Buradan akan su, süt gibi bembeyazmış ve doğum yapan kadınlar sütü bol olsun diye buraya gelirmiş. Hedik pişirilir ve üç kere 'Al sana Hedik, ver bana süt!' diyerek sudaki balıklara atılırmış. Böylece sütü kesilen kadınlara bile bol süt geleceğine inanılıyormuş. Fırat Nehri için yazılan efsaneler anlatmakla bitmez. Bunlardan biri de burada geçiyor.
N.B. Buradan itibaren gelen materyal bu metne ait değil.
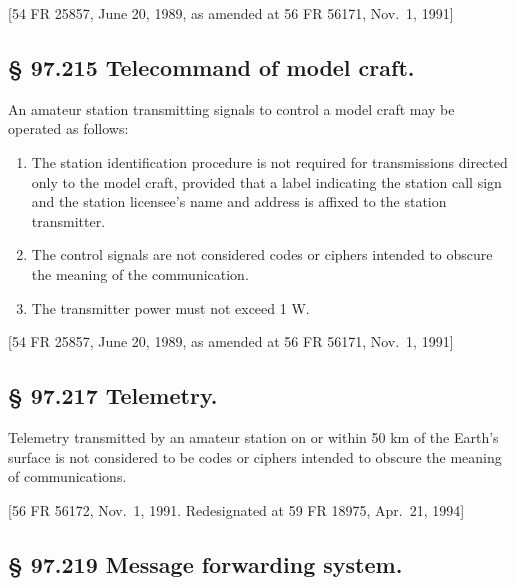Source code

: \documentclass[
  letterpaper,
  DIV=11,
  numbers=noendperiod]{scrreport}
\begin{document}
{[}54 FR 25857, June 20, 1989, as amended at 56 FR 56171, Nov.~1,
1991{]}

\hypertarget{telecommand-of-model-craft.}{%
\subsection*{§ 97.215 Telecommand of model
craft.}\label{telecommand-of-model-craft.}}

An amateur station transmitting signals to control a model craft may be
operated as follows:

\begin{enumerate}
\def\labelenumi{(\alph{enumi})}
\item
  The station identification procedure is not required for transmissions
  directed only to the model craft, provided that a label indicating the
  station call sign and the station licensee's name and address is
  affixed to the station transmitter.
\item
  The control signals are not considered codes or ciphers intended to
  obscure the meaning of the communication.
\item
  The transmitter power must not exceed 1 W.
\end{enumerate}

{[}54 FR 25857, June 20, 1989, as amended at 56 FR 56171, Nov.~1,
1991{]}

\hypertarget{telemetry.}{%
\subsection*{§ 97.217 Telemetry.}\label{telemetry.}}

Telemetry transmitted by an amateur station on or within 50 km of the
Earth's surface is not considered to be codes or ciphers intended to
obscure the meaning of communications.

{[}56 FR 56172, Nov.~1, 1991. Redesignated at 59 FR 18975, Apr.~21,
1994{]}

\hypertarget{message-forwarding-system.}{%
\subsection*{§ 97.219 Message forwarding
system.}\label{message-forwarding-system.}}
\end{document}
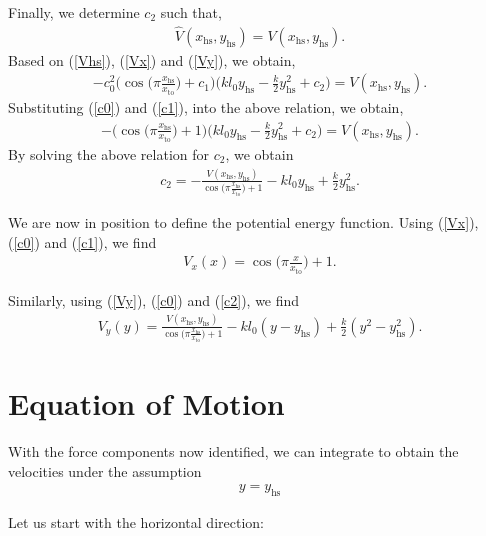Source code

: \documentclass[journal,12pt,onecolumn]{IEEEtran}
\begin{document}
Finally, we determine $c_2$ such that,
\begin{align}
	\label{Vhs}
\hat{V}(x_\text{hs},y_\text{hs}) =  V(x_\text{hs},y_\text{hs}).
\end{align}
Based on (\ref{Vhs}), (\ref{Vx}) and (\ref{Vy}), we obtain,
\begin{align}
-c_0^2 \Big(\cos \Big(\pi\frac{x_\text{hs}}{x_\text{to}} \Big)+ c_1 \Big)  \Big( kl_0y_\text{hs}-\frac{k}{2}y_\text{hs}^2+c_2 \Big) = V(x_\text{hs},y_\text{hs}).
\end{align}
Substituting (\ref{c0}) and (\ref{c1}), into the above relation, we obtain,
\begin{align}
	- \Big(\cos \Big(\pi\frac{x_\text{hs}}{x_\text{to}} \Big)+ 1 \Big)  \Big( kl_0y_\text{hs}-\frac{k}{2}y_\text{hs}^2+c_2 \Big) = V(x_\text{hs},y_\text{hs}).
\end{align}
By solving the above relation for $c_2$, we obtain
\begin{align}
	\label{c2}
c_2 = -\frac{V(x_\text{hs},y_\text{hs})}{\cos \Big(\pi\frac{x_\text{hs}}{x_\text{to}} \Big)+ 1} - kl_0y_\text{hs} +\frac{k}{2}y_\text{hs}^2.
\end{align}

We are now in position to define the potential energy function. Using (\ref{Vx}), (\ref{c0}) and (\ref{c1}), we find
\begin{align}
	V_x(x) = \cos \Big(\pi\frac{x}{x_\text{to}} \Big)+ 1.
\end{align}

Similarly, using (\ref{Vy}), (\ref{c0}) and (\ref{c2}), we find
\begin{align}
	V_y(y) = \frac{V(x_\text{hs},y_\text{hs})}{\cos \Big(\pi\frac{x_\text{hs}}{x_\text{to}} \Big)+ 1} -  kl_0(y-y_\text{hs})+\frac{k}{2}(y^2 - y_\text{hs}^2).
\end{align}

\section{Equation of Motion}
With the force components now identified, we can integrate to obtain the velocities under the assumption
\begin{align}
y = y_{\text{hs}}
\end{align}

Let us start with the horizontal direction:
\end{document}
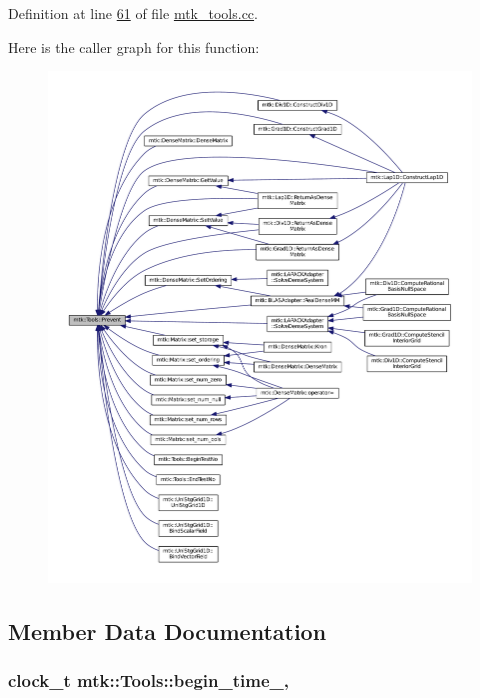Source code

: Definition at line \hyperlink{mtk__tools_8cc_source_l00061}{61} of file \hyperlink{mtk__tools_8cc_source}{mtk\-\_\-tools.\-cc}.



Here is the caller graph for this function\-:\nopagebreak
\begin{figure}[H]
\begin{center}
\leavevmode
\includegraphics[width=350pt]{classmtk_1_1Tools_acbcff02946d3db565d53ecbcc459f0b5_icgraph}
\end{center}
\end{figure}




\subsection{Member Data Documentation}
\hypertarget{classmtk_1_1Tools_a4bd58d08397db42271ed9e2d3ecc9963}{
\subsubsection[{begin\-\_\-time\-\_\-}]{\setlength{\rightskip}{0pt plus 5cm}clock\-\_\-t mtk\-::\-Tools\-::begin\-\_\-time\-\_\-\hspace{0.3cm}{\ttfamily [static]}, {\ttfamily [private]}}}\label{classmtk_1_1Tools_a4bd58d08397db42271ed9e2d3ecc9963}


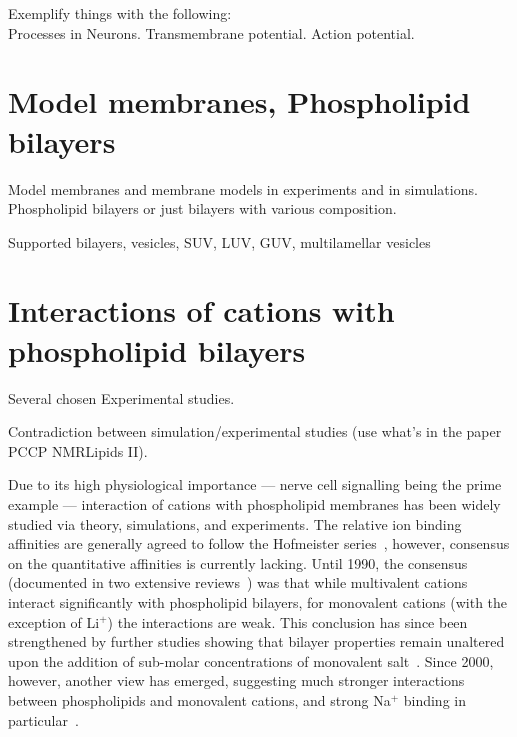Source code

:  Exemplify things with the following: \\
 Processes in Neurons. 
 Transmembrane potential. 
 Action potential. 


\section{Model membranes, Phospholipid bilayers }
\label{sec:modelmemb}

 Model membranes and membrane models in experiments and in simulations.
 Phospholipid bilayers or just bilayers with various composition. 

 Supported bilayers, vesicles, SUV, LUV, GUV, multilamellar vesicles




\section{Interactions of cations with phospholipid bilayers}

 Several chosen Experimental studies. 

 Contradiction between simulation/experimental studies 
 (use what's in the paper PCCP NMRLipids II). 


Due to its high physiological importance --- nerve cell signalling being the prime example ---
interaction of cations with phospholipid membranes
has been widely studied via theory, simulations, and experiments.
The relative ion binding affinities are generally agreed to
follow the Hofmeister series~\citep{eisenberg79,cevc90,tocanne90,binder02,celma07,leontidis09,vacha09a,klasczyk10,harb13}, 
however,
consensus on the quantitative affinities is currently lacking.
Until 1990, the consensus (documented in two extensive reviews~\citep{cevc90,tocanne90}) was that
while  multivalent cations interact significantly with phospholipid bilayers,
for monovalent cations (with the exception of Li$^+$) the interactions are weak.
This conclusion has since been strengthened by further
studies showing that bilayer properties remain unaltered upon the addition of sub-molar concentrations of monovalent 
salt~\citep{binder02,pabst07,filippov09}.
Since 2000, however, another view has emerged, suggesting much stronger interactions between phospholipids and monovalent cations, and strong Na$^{+}$ binding in particular~\citep{bockmann03,bockmann04,vacha09a,manyes05,manyes06,fukuma07,leontidis09,ferber11,morata12,klasczyk10,harb13}.

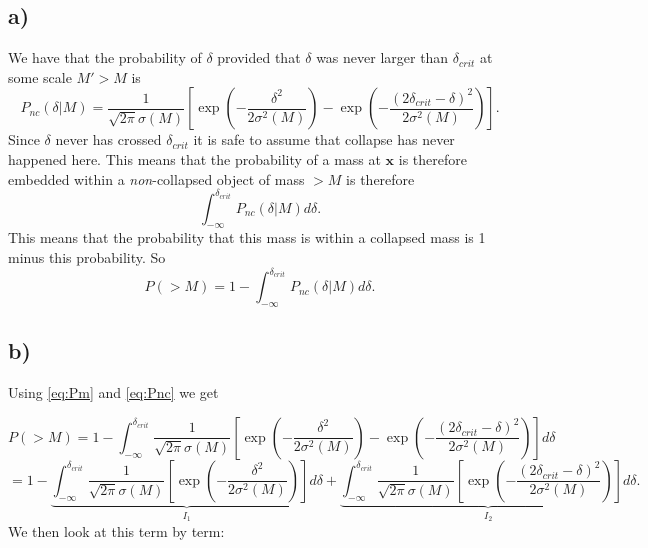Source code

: \documentclass[a4paper,norsk, 10pt]{article}
\begin{document}
\subsection{a)}
We have that the probability of $\delta$ provided that $\delta$ was never larger than $\delta_{crit}$ at some scale $M' > M$ is
\begin{equation}\label{eq:Pnc}
P_{nc}(\delta|M) = \frac{1}{\sqrt{2\pi}\sigma(M)}\left[\exp\left(-\frac{\delta^2}{2\sigma^2 (M)}\right)-\exp\left(-\frac{(2\delta_{crit} - \delta)^2}{2\sigma^2 (M)}\right)\right].
\end{equation}
Since $\delta$ never has crossed $\delta_{crit}$ it is safe to assume that collapse has never happened here. This means that the probability of a mass at $\mathbf{x}$ is  therefore  embedded  within  a  \textit{non}-collapsed object of mass $>M$ is therefore
\begin{equation}
\int_{-\infty}^{\delta_{crit}} P_{nc}(\delta|M) d\delta.
\end{equation}
This means that the probability that this mass is within a collapsed mass is 1 minus this probability. So
\begin{equation}\label{eq:Pm}
P(>M) = 1 - \int_{-\infty}^{\delta_{crit}} P_{nc}(\delta|M) d\delta.
\end{equation}

\subsection{b)}
Using \eqref{eq:Pm} and \eqref{eq:Pnc} we get

\begin{equation}\label{eq:Pm}
P(>M) = 1 - \int_{-\infty}^{\delta_{crit}} \frac{1}{\sqrt{2\pi}\sigma(M)}\left[\exp\left(-\frac{\delta^2}{2\sigma^2 (M)}\right)-\exp\left(-\frac{(2\delta_{crit} - \delta)^2}{2\sigma^2 (M)}\right)\right] d\delta
\end{equation}
\begin{equation}
= 1 - \underbrace{\int_{-\infty}^{\delta_{crit}} \frac{1}{\sqrt{2\pi}\sigma(M)}\left[\exp\left(-\frac{\delta^2}{2\sigma^2 (M)}\right)\right]d\delta}_{I_1}+\underbrace{\int_{-\infty}^{\delta_{crit}} \frac{1}{\sqrt{2\pi}\sigma(M)}\left[\exp\left(-\frac{(2\delta_{crit} - \delta)^2}{2\sigma^2 (M)}\right)\right] d\delta}_{I_2}.
\end{equation}
We then look at this term by term:
\end{document}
Efsaneye göre Fırat Nehri'nden çıkan olağanüstü varlıklar varmış. Bunlar yakalanıp yakasına bir iğne batırılır ve eve getirilirse o eve bolluk, bereket gelirmiş. Varlık evde hizmet edermiş ancak yakasından iğne çıkarılırsa Fırat'a geri dönmek zorunda kalırmış. Geri dönünce de kendi ailesini onu kabul etmezmiş. O zaman Fırat kırmızı bir renk alırmış, bu da o varlığın kabul edilmediği ve öldüğünü gösterirmiş. Bu hikaye de 'Fırat'ın dişi ruhu' diye anlatılıyor.